ER diagram of the cases_analysis module (part 3: results).

Seqvar Annotation

Caution

The following entities are currently in the legacy variants module. We provide their legacy alias in parentheses.

SeqvarFlag (SmallvariantFlag)

Categorial flags and color codes for seqvars.

SeqvarComment (SmallvariantComment)

Free-text comments for seqvars.

SeqvarAcmgClassification (SmallvariantAcmgClassification)

ACMG classification for seqvars.

Note that these entities do not have an explicit foreign key to the variant.. Rather, they all provide genome release, chromosome, start position, reference allele, and alternative allele to refer to the variant they refer to as well as the case and user.

        erDiagram
    SeqvarFlag }o..|| User : created_by
    SeqvarComment }o..|| User : created_by
    SeqvarAcmgClassification }o..|| User : created_by
    SeqvarFlag }o..|| Case : is_for
    SeqvarComment }o..|| Case : is_for
    SeqvarAcmgClassification }o..|| Case : is_for
    

ER diagram of the cases_analysis module (part 4: user annotation).

External Entities

  • projectroles.Project (from sodar-core library)

  • bgjobs.BackgroundJob and bgjobs.BackgroundJobLogEntry (from sodar-core library)

  • User (central user model)

  • cases_analysis.CaseAnalysisSession

User Stories

Caution

This section is still TODO.

REST Endpoints

The cases_analysis module provides the following endpoints:

Seqvar Query Presets

SeqvarQueryPresetsSet
  • Create new query preset set based on factory defaults.

  • List all query preset sets for a given project.

  • Retrieve a single query preset set.

  • Update an existing query preset set.

  • Delete an existing query preset set (actually: flag it as deleted).

SeqvarQueryPresets* (for each category)
  • Create a new category preset based on factory defaults.

  • List all category presets for a given preset set.

  • Retrieve a single category preset.

  • Update an existing category preset.

  • Delete an existing category preset (actually: flag it as deleted).

SeqvarQueryQuickPresets
  • Create a new quick preset.

  • List all quick presets for a given preset set.

  • Retrieve a single quick preset.

  • Update an existing quick preset.

  • Delete an existing quick preset (actually: flag it as deleted).

Seqvar Queries

SeqvarQuery
  • Launch (create and execute) all “auto-execute” quick presets for a given preset set.

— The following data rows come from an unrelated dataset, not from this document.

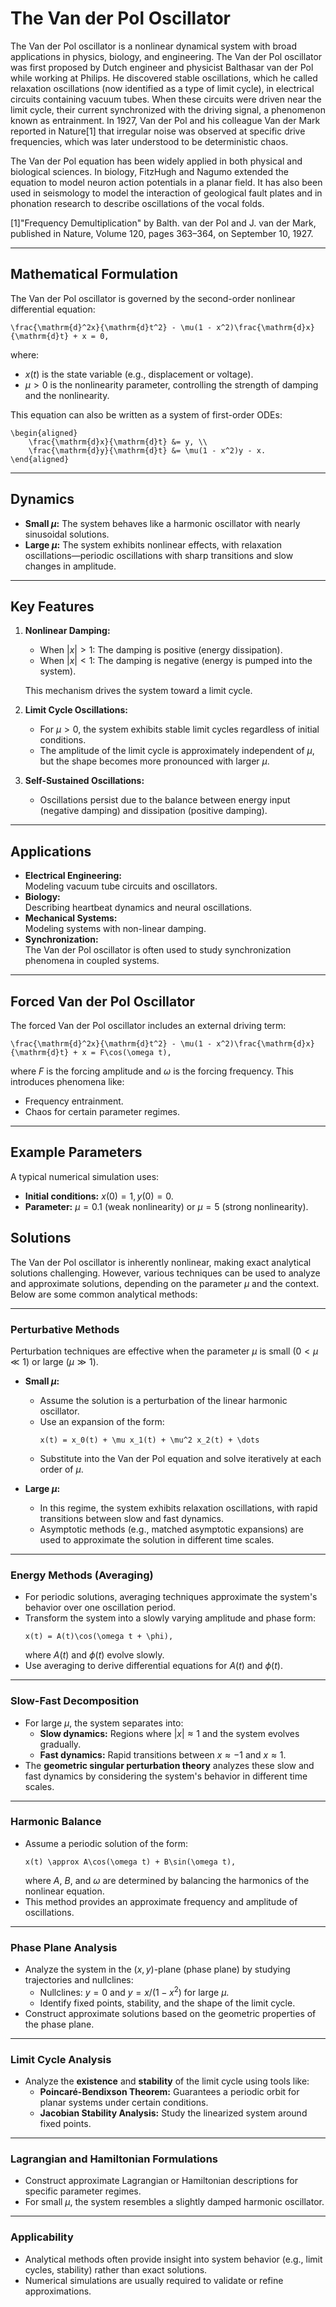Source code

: # The Van der Pol Oscillator

The Van der Pol oscillator is a nonlinear dynamical system with broad applications in physics, biology, and engineering.  The Van der Pol oscillator was first proposed by Dutch engineer and physicist Balthasar van der Pol while working at Philips. He discovered stable oscillations, which he called relaxation oscillations (now identified as a type of limit cycle), in electrical circuits containing vacuum tubes. When these circuits were driven near the limit cycle, their current synchronized with the driving signal, a phenomenon known as entrainment. In 1927, Van der Pol and his colleague Van der Mark reported in Nature[1] that irregular noise was observed at specific drive frequencies, which was later understood to be deterministic chaos.

The Van der Pol equation has been widely applied in both physical and biological sciences. In biology, FitzHugh and Nagumo extended the equation to model neuron action potentials in a planar field. It has also been used in seismology to model the interaction of geological fault plates and in phonation research to describe oscillations of the vocal folds.

[1]"Frequency Demultiplication" by Balth. van der Pol and J. van der Mark, published in Nature, Volume 120, pages 363–364, on September 10, 1927. 

---

## Mathematical Formulation

The Van der Pol oscillator is governed by the second-order nonlinear differential equation:

```{math}
\frac{\mathrm{d}^2x}{\mathrm{d}t^2} - \mu(1 - x^2)\frac{\mathrm{d}x}{\mathrm{d}t} + x = 0,
```

where:
- $x(t)$ is the state variable (e.g., displacement or voltage).
- $\mu > 0$ is the nonlinearity parameter, controlling the strength of damping and the nonlinearity.

This equation can also be written as a system of first-order ODEs:

```{math}
\begin{aligned}
    \frac{\mathrm{d}x}{\mathrm{d}t} &= y, \\
    \frac{\mathrm{d}y}{\mathrm{d}t} &= \mu(1 - x^2)y - x.
\end{aligned}
```

---

## Dynamics

- **Small $\mu$:** The system behaves like a harmonic oscillator with nearly sinusoidal solutions.
- **Large $\mu$:** The system exhibits nonlinear effects, with relaxation oscillations—periodic oscillations with sharp transitions and slow changes in amplitude.

---

## Key Features

1. **Nonlinear Damping:**
   - When $|x| > 1$: The damping is positive (energy dissipation).
   - When $|x| < 1$: The damping is negative (energy is pumped into the system).
   
   This mechanism drives the system toward a limit cycle.

2. **Limit Cycle Oscillations:**
   - For $\mu > 0$, the system exhibits stable limit cycles regardless of initial conditions.
   - The amplitude of the limit cycle is approximately independent of $\mu$, but the shape becomes more pronounced with larger $\mu$.

3. **Self-Sustained Oscillations:**
   - Oscillations persist due to the balance between energy input (negative damping) and dissipation (positive damping).

---

## Applications

- **Electrical Engineering:**  
  Modeling vacuum tube circuits and oscillators.
- **Biology:**  
  Describing heartbeat dynamics and neural oscillations.
- **Mechanical Systems:**  
  Modeling systems with non-linear damping.
- **Synchronization:**  
  The Van der Pol oscillator is often used to study synchronization phenomena in coupled systems.

---

## Forced Van der Pol Oscillator

The forced Van der Pol oscillator includes an external driving term:

```{math}
\frac{\mathrm{d}^2x}{\mathrm{d}t^2} - \mu(1 - x^2)\frac{\mathrm{d}x}{\mathrm{d}t} + x = F\cos(\omega t),
```

where $F$ is the forcing amplitude and $\omega$ is the forcing frequency. This introduces phenomena like:
- Frequency entrainment.
- Chaos for certain parameter regimes.

---

## Example Parameters

A typical numerical simulation uses:
- **Initial conditions:** $x(0) = 1, y(0) = 0$.
- **Parameter:** $\mu = 0.1$ (weak nonlinearity) or $\mu = 5$ (strong nonlinearity).


## Solutions

The Van der Pol oscillator is inherently nonlinear, making exact analytical solutions challenging. However, various techniques can be used to analyze and approximate solutions, depending on the parameter $\mu$ and the context. Below are some common analytical methods:

---

### Perturbative Methods
Perturbation techniques are effective when the parameter $\mu$ is small ($0 < \mu \ll 1$) or large ($\mu \gg 1$).

- **Small $\mu$:**
  - Assume the solution is a perturbation of the linear harmonic oscillator.
  - Use an expansion of the form:
    ```{math}
    x(t) = x_0(t) + \mu x_1(t) + \mu^2 x_2(t) + \dots
    ```
  - Substitute into the Van der Pol equation and solve iteratively at each order of $\mu$.

- **Large $\mu$:**
  - In this regime, the system exhibits relaxation oscillations, with rapid transitions between slow and fast dynamics.
  - Asymptotic methods (e.g., matched asymptotic expansions) are used to approximate the solution in different time scales.

---

### Energy Methods (Averaging)
- For periodic solutions, averaging techniques approximate the system's behavior over one oscillation period.
- Transform the system into a slowly varying amplitude and phase form:
  ```{math}
  x(t) = A(t)\cos(\omega t + \phi),
  ```
  where $A(t)$ and $\phi(t)$ evolve slowly.
- Use averaging to derive differential equations for $A(t)$ and $\phi(t)$.

---

### Slow-Fast Decomposition
- For large $\mu$, the system separates into:
  - **Slow dynamics:** Regions where $|x| \approx 1$ and the system evolves gradually.
  - **Fast dynamics:** Rapid transitions between $x \approx -1$ and $x \approx 1$.
- The **geometric singular perturbation theory** analyzes these slow and fast dynamics by considering the system's behavior in different time scales.

---

### Harmonic Balance
- Assume a periodic solution of the form:
  ```{math}
  x(t) \approx A\cos(\omega t) + B\sin(\omega t),
  ```
  where $A$, $B$, and $\omega$ are determined by balancing the harmonics of the nonlinear equation.
- This method provides an approximate frequency and amplitude of oscillations.

---

### Phase Plane Analysis
- Analyze the system in the $(x, y)$-plane (phase plane) by studying trajectories and nullclines:
  - Nullclines: $y = 0$ and $y = x/(1 - x^2)$ for large $\mu$.
  - Identify fixed points, stability, and the shape of the limit cycle.
- Construct approximate solutions based on the geometric properties of the phase plane.

---

### Limit Cycle Analysis
- Analyze the **existence** and **stability** of the limit cycle using tools like:
  - **Poincaré-Bendixson Theorem:** Guarantees a periodic orbit for planar systems under certain conditions.
  - **Jacobian Stability Analysis:** Study the linearized system around fixed points.

---

### Lagrangian and Hamiltonian Formulations
- Construct approximate Lagrangian or Hamiltonian descriptions for specific parameter regimes.
- For small $\mu$, the system resembles a slightly damped harmonic oscillator.

---

### Applicability
- Analytical methods often provide insight into system behavior (e.g., limit cycles, stability) rather than exact solutions.
- Numerical simulations are usually required to validate or refine approximations.
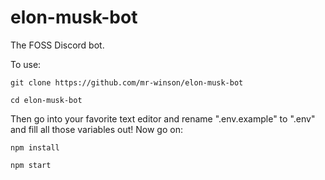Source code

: # elon-musk-bot
The FOSS Discord bot.

To use:
```
git clone https://github.com/mr-winson/elon-musk-bot

cd elon-musk-bot
```
Then go into your favorite text editor and rename ".env.example" to ".env" and fill all those variables out! 
Now go on:
```
npm install

npm start
```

  • Create a new query with corresponding query settings based on a quick preset.

  • Update a query properties.

  • Delete a query (actually: flag it as deleted).

SeqvarQuerySettings
  • Update query settings (only for the ones linked by a query, not the ones from executions).

  • Retrieve query settings for a given query or query execution.

SeqvarQueryExecution
  • List all query executions for a given query.

  • Retrieve one query execution together with its execution job.

Seqvar Results

SeqvarResultSet
  • List the zero to one result sets for a given query execution.

SeqvarResultRow
  • Retrieve a page of result rows for a given seqvar result set. Sorting is possible. Filtration may be possible in the future.

Seqvar Annotation

Caution

For now, we re-use the endpoints from the legacy variants module for seqvar annotation.